Notons que si l’État versait l’entièreté de ce que le syndicat SUTISS réclame, cela correspondrait à une dépense approximative d’un milliard d’euros (60 000 euros multiplié par 15 580 travailleurs que compte l’entreprise). Ce montant représente une somme considérable que le syndicat refuse catégoriquement de revoir à la baisse. Cela peut effectivement laisser penser que les dirigeants de ce syndicat ne souhaitent pas trouver un terrain d’entente. Et cela explique également le champ lexical du gouvernement et notamment l’expression « mafia syndicale », prononcée il est vrai par Diosdado Cabello. Mais celui-ci était exaspéré, à tort ou à raison, par le comportement de ce syndicat auquel sont affiliés 2 000 travailleurs sur 15 580 et qui bloque à lui seul la production d’acier du pays, laquelle, en 2014, a atteint le niveau le plus bas de son histoire. Par ailleurs, contrairement à ce que laisse entendre l’auteur de l’article, il n’y a pas de « rupture » avec la direction donnée par Hugo Chávez, qui déclarait en 2011 sur cette question délicate :
« Vous bloquez la production d’acier, vous vous rendez compte de ce que vous faites ? Si vous voulez, brûlez tout, moi, je ne travaille pas comme ça. Je ne gouverne pas sous le chantage ! Je ne vais pas gouverner comme ça ! Je ne suis pas venu ici pour qu’on me fasse du chantage, y compris par des gens qui disent me soutenir ! Soit tu es avec moi, soit tu es contre moi ! »

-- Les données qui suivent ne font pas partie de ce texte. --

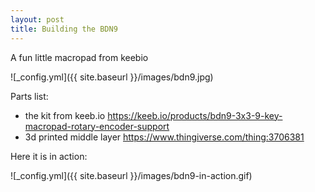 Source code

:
 ```yaml
---
layout: post
title: Building the BDN9
---
```


A fun little macropad from keebio 

![_config.yml]({{ site.baseurl }}/images/bdn9.jpg)

Parts list:
* the kit from keeb.io https://keeb.io/products/bdn9-3x3-9-key-macropad-rotary-encoder-support
* 3d printed middle layer https://www.thingiverse.com/thing:3706381

Here it is in action:

![_config.yml]({{ site.baseurl }}/images/bdn9-in-action.gif)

La foule scande : « C’est comme ça qu’on gouverne ! »
On le voit ici clairement, Hugo Chavez n’était pas non plus spécialement disposé à accéder aux requêtes extravagantes du syndicat SUTISS. En 2012, il déclarait encore au sujet de ce conflit :
« L’intérêt des travailleurs, pour nous, est sacré. Mais il y a autre chose qui est sacré : c’est l’intérêt national, l’intérêt populaire, l’intérêt de la révolution. »
Ainsi, il n’y a pas de « droitisation » du gouvernement vénézuélien. Il y a simplement un conflit salarial qui dure depuis plusieurs années et qui ne trouve pas d’issue en raison de l’attitude irresponsable de certains dirigeants syndicaux. L’auteur de l’article parle à raison de démocratie. Mais dans quel camp est la démocratie ? Dans celui de dirigeants syndicaux qui mettent en péril un processus de libération nationale pour une question de primes non-concédées par l’État, ou dans celui d’un président démocratiquement élu au suffrage universel par des millions de Vénézuéliens ? Rappelons également, car c’est fondamental, le rôle central qu’avait joué en avril 2002 le syndicat des travailleurs CTV dans le coup d’État contre Hugo Chavez et qui explique la méfiance actuelle du gouvernement vénézuélien à l’égard de ce mouvement syndical.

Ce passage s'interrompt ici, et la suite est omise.